What kind of motion does a constant, non zero torgue produce on an object mounted on an axle: choices constant rotational speed, constant rotational acceleration, increasing rotational acceleration or decreasing rotational acceleration.
constant rotational acceleration
A constant, non-zero torque produces a constant rotational acceleration on an object mounted on an axle. To understand why, we need to look at the relationship between torque, moment of inertia, and angular acceleration.
Torque (τ) is defined as the product of the applied force (F) and the perpendicular distance (r) from the axis of rotation to the point where the force is applied. Mathematically, it can be expressed as τ = F * r.
The moment of inertia (I) represents an object's resistance to changes in its rotational motion. It depends on the mass distribution and the axis of rotation. The greater the moment of inertia, the more effort (torque) is required to change the rotational motion of the object.
Angular acceleration (α) describes how quickly an object's angular velocity changes over time. It is related to torque and moment of inertia through the equation τ = I * α, where τ is torque, I is moment of inertia, and α is angular acceleration.

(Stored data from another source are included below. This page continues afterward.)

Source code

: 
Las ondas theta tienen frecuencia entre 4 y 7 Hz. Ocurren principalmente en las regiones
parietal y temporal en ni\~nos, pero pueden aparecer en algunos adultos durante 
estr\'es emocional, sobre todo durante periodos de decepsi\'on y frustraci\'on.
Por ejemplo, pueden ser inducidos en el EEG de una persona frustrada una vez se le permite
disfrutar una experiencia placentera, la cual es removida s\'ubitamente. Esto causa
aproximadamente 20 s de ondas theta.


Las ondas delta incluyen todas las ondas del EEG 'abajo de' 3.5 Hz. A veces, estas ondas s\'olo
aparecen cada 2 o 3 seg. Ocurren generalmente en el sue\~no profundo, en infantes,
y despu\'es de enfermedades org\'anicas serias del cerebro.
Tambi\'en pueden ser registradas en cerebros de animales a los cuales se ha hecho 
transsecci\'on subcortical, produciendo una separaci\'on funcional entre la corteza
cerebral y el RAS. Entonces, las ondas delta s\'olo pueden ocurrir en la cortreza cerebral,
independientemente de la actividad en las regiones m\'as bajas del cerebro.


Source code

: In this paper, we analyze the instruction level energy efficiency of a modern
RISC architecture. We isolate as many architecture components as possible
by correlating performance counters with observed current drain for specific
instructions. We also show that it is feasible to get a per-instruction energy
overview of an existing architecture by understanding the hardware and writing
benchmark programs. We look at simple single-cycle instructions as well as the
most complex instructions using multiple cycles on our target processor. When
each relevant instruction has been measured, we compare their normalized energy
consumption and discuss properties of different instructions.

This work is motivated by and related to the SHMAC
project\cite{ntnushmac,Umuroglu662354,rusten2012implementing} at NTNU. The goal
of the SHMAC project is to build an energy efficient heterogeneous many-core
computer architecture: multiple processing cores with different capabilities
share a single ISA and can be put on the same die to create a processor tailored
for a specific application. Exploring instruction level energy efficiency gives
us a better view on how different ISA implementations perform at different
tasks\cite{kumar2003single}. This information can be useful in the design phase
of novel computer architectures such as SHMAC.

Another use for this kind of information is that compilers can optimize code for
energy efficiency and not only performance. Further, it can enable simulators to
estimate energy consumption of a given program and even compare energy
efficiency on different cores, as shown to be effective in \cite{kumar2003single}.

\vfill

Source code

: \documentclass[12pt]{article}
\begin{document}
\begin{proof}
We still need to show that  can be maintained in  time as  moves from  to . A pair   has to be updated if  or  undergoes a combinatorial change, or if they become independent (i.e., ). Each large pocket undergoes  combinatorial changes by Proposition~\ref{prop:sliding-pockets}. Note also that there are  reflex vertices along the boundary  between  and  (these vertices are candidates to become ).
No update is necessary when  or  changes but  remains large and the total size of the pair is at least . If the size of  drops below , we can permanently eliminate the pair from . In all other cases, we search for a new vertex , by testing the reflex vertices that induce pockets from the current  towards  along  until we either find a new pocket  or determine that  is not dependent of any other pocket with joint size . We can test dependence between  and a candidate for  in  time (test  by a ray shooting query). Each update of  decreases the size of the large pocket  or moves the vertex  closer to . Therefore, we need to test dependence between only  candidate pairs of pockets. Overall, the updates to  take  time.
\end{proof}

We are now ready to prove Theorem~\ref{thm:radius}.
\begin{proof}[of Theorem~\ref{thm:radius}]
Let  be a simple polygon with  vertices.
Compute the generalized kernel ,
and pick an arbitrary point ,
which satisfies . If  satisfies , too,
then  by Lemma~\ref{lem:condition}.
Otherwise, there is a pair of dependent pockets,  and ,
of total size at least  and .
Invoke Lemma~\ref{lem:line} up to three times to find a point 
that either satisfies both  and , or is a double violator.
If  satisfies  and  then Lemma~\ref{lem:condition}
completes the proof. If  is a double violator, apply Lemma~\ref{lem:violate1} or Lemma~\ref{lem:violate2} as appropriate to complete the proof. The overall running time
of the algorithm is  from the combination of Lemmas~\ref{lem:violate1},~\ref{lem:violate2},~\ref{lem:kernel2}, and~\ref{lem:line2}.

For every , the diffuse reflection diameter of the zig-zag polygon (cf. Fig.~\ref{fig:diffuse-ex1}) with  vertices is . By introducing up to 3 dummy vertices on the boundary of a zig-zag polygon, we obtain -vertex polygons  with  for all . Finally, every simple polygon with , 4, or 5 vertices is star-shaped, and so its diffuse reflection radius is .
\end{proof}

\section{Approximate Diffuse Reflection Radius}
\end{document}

In the given scenario, a non-zero torque means that there is a force applying a continuous rotational effort on the object. Since the torque is constant, this means that the torque value remains the same over time.
According to the equation τ = I * α, if the torque is constant, and the moment of inertia (I) remains constant for the object and its axle, then the angular acceleration (α) must also remain constant. Therefore, a constant, non-zero torque will produce a constant rotational acceleration.
So, the correct answer is "constant rotational acceleration."